* **Problem statement**
With the images omitted, return all of the entries exactly as they stand.

* **Listed entries**
= Beginning of Section =

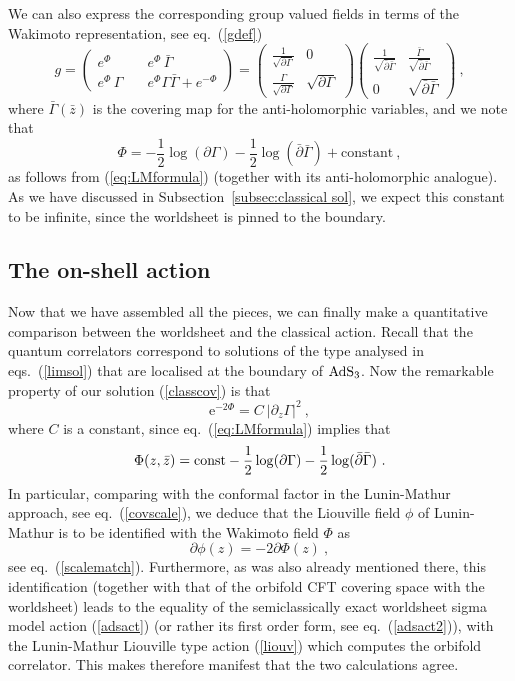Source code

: \documentclass[12pt,a4paper]{article}
\newcommand{\be}{\begin{equation}}
\newcommand{\ee}{\end{equation}}
\begin{document}
We can also express the corresponding group valued fields in terms of the Wakimoto representation, see eq.~(\ref{gdef}) 
\be
g = \left( \begin{matrix} e^{\Phi} \quad &  e^{\Phi}\, \bar{\Gamma} \\ 
 e^{\Phi} \, \Gamma \quad & e^{\Phi} \Gamma \bar{\Gamma} + e^{-\Phi} \end{matrix} \right) 
= \begin{pmatrix}
\frac{1}{\sqrt{\partial \Gamma}} & 0 \\
\frac{\Gamma}{\sqrt{\partial \Gamma}} & \sqrt{\partial \Gamma}
\end{pmatrix}\begin{pmatrix}
\frac{1}{\sqrt{\bar{\partial} \bar\Gamma}} & \frac{\bar\Gamma}{\sqrt{\bar\partial \bar\Gamma}} \\
0 & \sqrt{\bar\partial \bar\Gamma}
\end{pmatrix}\ ,
\ee
where $\bar{\Gamma}(\bar{z})$ is the covering map for the anti-holomorphic variables, and we note that 
\be
\Phi = -\frac{1}{2} \log (\partial\Gamma) - \frac{1}{2} \log (\bar\partial\bar\Gamma) +\text{constant} \ , 
\ee
as follows from (\ref{eq:LMformula}) (together with its anti-holomorphic analogue). As we have discussed in Subsection~\ref{subsec:classical sol}, we expect this constant to be infinite, since the worldsheet is pinned to the boundary. 






\subsection{The on-shell action}\label{sec:onshell}

Now that we have assembled all the pieces, we can finally make a quantitative comparison between the worldsheet and the classical action. Recall that the quantum correlators correspond to solutions of the type analysed in eqs.~(\ref{limsol}) that are localised at the boundary of ${\rm AdS}_3$. Now the remarkable property of our solution (\ref{classcov}) is that 
\be\label{solscale} 
\mathrm{e}^{-2{\Phi}}= C \ \big| \partial_z \Gamma\big|^2 \ ,
\ee
where $C$ is a constant, 
since eq.~(\ref{eq:LMformula}) implies that 
\be
\Phi(z,\bar{z}) = {\rm const} - \frac{1}{2} \log (\partial \Gamma) - \frac{1}{2} \log (\bar{\partial} \bar{\Gamma}) \ . 
\ee
In particular, comparing with the conformal factor in the Lunin-Mathur approach, see eq.~(\ref{covscale}), we deduce that the Liouville field $\phi$ of Lunin-Mathur is to be identified with the Wakimoto field $\Phi$ as 
\be
\partial\phi(z)=-2\partial\Phi(z)\ , 
\ee
see eq.~(\ref{scalematch}). Furthermore, as was also already mentioned there, this identification (together with that of the orbifold CFT covering space with the worldsheet) leads to the equality of the semiclassically exact worldsheet sigma model action (\ref{adsact}) (or rather its first order form, see eq.~(\ref{adsact2})), with the Lunin-Mathur Liouville type action (\ref{liouv}) which computes the orbifold correlator. This makes therefore manifest that the two calculations agree. 
\end{document}
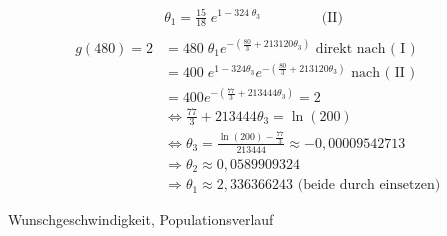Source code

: \documentclass[a4paper]{article}
\newenvironment{Aufgabe}[2][Aufgabe]{\begin{trivlist}
\item[\hskip \labelsep {\bfseries #1}\hskip \labelsep {\bfseries #2.}]}{\end{trivlist}}
\begin{document}
\begin{align*}
	& \theta_1 = \frac{ 15 }{ 18 } \; e ^{ 1 - 324\; \theta_3 }
	\qquad \qquad \text{ (II) }
	\\ \\
	g(480) = 2 &= 480 \; \theta_1 e ^{ - \left( 
			\frac{ 80 }{ 3 } + 213120 \theta_3
	\right)  }
	\text{ direkt nach ( I ) } \\
			   &= 400 \; e ^{ 1 - 324 \theta_3 }
			   e ^{ - (\frac{ 80 }{ 3 } + 213120 \theta_3)}
			   \text{ nach ( II ) } \\
	&= 400 e ^{ - ( \frac{ 77 }{ 3 } + 213444 \theta_3 ) } = 2 \\
	&\Leftrightarrow \frac{ 77 }{ 3 } + 213444 \theta_3 = \ln \left( 
		200
	\right)  \\
	&\Leftrightarrow \theta_3 = \frac{ \ln (200) - \frac{ 77 }{ 3 } }{ 
		213444
	}
	\approx -0,00009542713 \\
	&\Rightarrow \theta_2 \approx 0,0589909324\\
	&\Rightarrow \theta_1 \approx 2,336366243 \text{ (beide durch einsetzen) }
\end{align*}
 
\begin{Aufgabe}{2}
    Wunschgeschwindigkeit, Populationsverlauf
\end{Aufgabe}
\end{document}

= End of Section =

* **Finished task**
Source code

: \documentclass[12pt,a4paper]{article}
\newcommand{\be}{\begin{equation}}
\newcommand{\ee}{\end{equation}}
\begin{document}
We can also express the corresponding group valued fields in terms of the Wakimoto representation, see eq.~(\ref{gdef}) 
\be
g = \left( \begin{matrix} e^{\Phi} \quad &  e^{\Phi}\, \bar{\Gamma} \\ 
 e^{\Phi} \, \Gamma \quad & e^{\Phi} \Gamma \bar{\Gamma} + e^{-\Phi} \end{matrix} \right) 
= \begin{pmatrix}
\frac{1}{\sqrt{\partial \Gamma}} & 0 \\
\frac{\Gamma}{\sqrt{\partial \Gamma}} & \sqrt{\partial \Gamma}
\end{pmatrix}\begin{pmatrix}
\frac{1}{\sqrt{\bar{\partial} \bar\Gamma}} & \frac{\bar\Gamma}{\sqrt{\bar\partial \bar\Gamma}} \\
0 & \sqrt{\bar\partial \bar\Gamma}
\end{pmatrix}\ ,
\ee
where $\bar{\Gamma}(\bar{z})$ is the covering map for the anti-holomorphic variables, and we note that 
\be
\Phi = -\frac{1}{2} \log (\partial\Gamma) - \frac{1}{2} \log (\bar\partial\bar\Gamma) +\text{constant} \ , 
\ee
as follows from (\ref{eq:LMformula}) (together with its anti-holomorphic analogue). As we have discussed in Subsection~\ref{subsec:classical sol}, we expect this constant to be infinite, since the worldsheet is pinned to the boundary. 






\subsection{The on-shell action}\label{sec:onshell}

Now that we have assembled all the pieces, we can finally make a quantitative comparison between the worldsheet and the classical action. Recall that the quantum correlators correspond to solutions of the type analysed in eqs.~(\ref{limsol}) that are localised at the boundary of ${\rm AdS}_3$. Now the remarkable property of our solution (\ref{classcov}) is that 
\be\label{solscale} 
\mathrm{e}^{-2{\Phi}}= C \ \big| \partial_z \Gamma\big|^2 \ ,
\ee
where $C$ is a constant, 
since eq.~(\ref{eq:LMformula}) implies that 
\be
\Phi(z,\bar{z}) = {\rm const} - \frac{1}{2} \log (\partial \Gamma) - \frac{1}{2} \log (\bar{\partial} \bar{\Gamma}) \ . 
\ee
In particular, comparing with the conformal factor in the Lunin-Mathur approach, see eq.~(\ref{covscale}), we deduce that the Liouville field $\phi$ of Lunin-Mathur is to be identified with the Wakimoto field $\Phi$ as 
\be
\partial\phi(z)=-2\partial\Phi(z)\ , 
\ee
see eq.~(\ref{scalematch}). Furthermore, as was also already mentioned there, this identification (together with that of the orbifold CFT covering space with the worldsheet) leads to the equality of the semiclassically exact worldsheet sigma model action (\ref{adsact}) (or rather its first order form, see eq.~(\ref{adsact2})), with the Lunin-Mathur Liouville type action (\ref{liouv}) which computes the orbifold correlator. This makes therefore manifest that the two calculations agree. 
\end{document}
Source code

: \documentclass[a4paper]{article}
\newenvironment{Aufgabe}[2][Aufgabe]{\begin{trivlist}
\item[\hskip \labelsep {\bfseries #1}\hskip \labelsep {\bfseries #2.}]}{\end{trivlist}}
\begin{document}
\begin{align*}
	& \theta_1 = \frac{ 15 }{ 18 } \; e ^{ 1 - 324\; \theta_3 }
	\qquad \qquad \text{ (II) }
	\\ \\
	g(480) = 2 &= 480 \; \theta_1 e ^{ - \left( 
			\frac{ 80 }{ 3 } + 213120 \theta_3
	\right)  }
	\text{ direkt nach ( I ) } \\
			   &= 400 \; e ^{ 1 - 324 \theta_3 }
			   e ^{ - (\frac{ 80 }{ 3 } + 213120 \theta_3)}
			   \text{ nach ( II ) } \\
	&= 400 e ^{ - ( \frac{ 77 }{ 3 } + 213444 \theta_3 ) } = 2 \\
	&\Leftrightarrow \frac{ 77 }{ 3 } + 213444 \theta_3 = \ln \left( 
		200
	\right)  \\
	&\Leftrightarrow \theta_3 = \frac{ \ln (200) - \frac{ 77 }{ 3 } }{ 
		213444
	}
	\approx -0,00009542713 \\
	&\Rightarrow \theta_2 \approx 0,0589909324\\
	&\Rightarrow \theta_1 \approx 2,336366243 \text{ (beide durch einsetzen) }
\end{align*}
 
\begin{Aufgabe}{2}
    Wunschgeschwindigkeit, Populationsverlauf
\end{Aufgabe}
\end{document}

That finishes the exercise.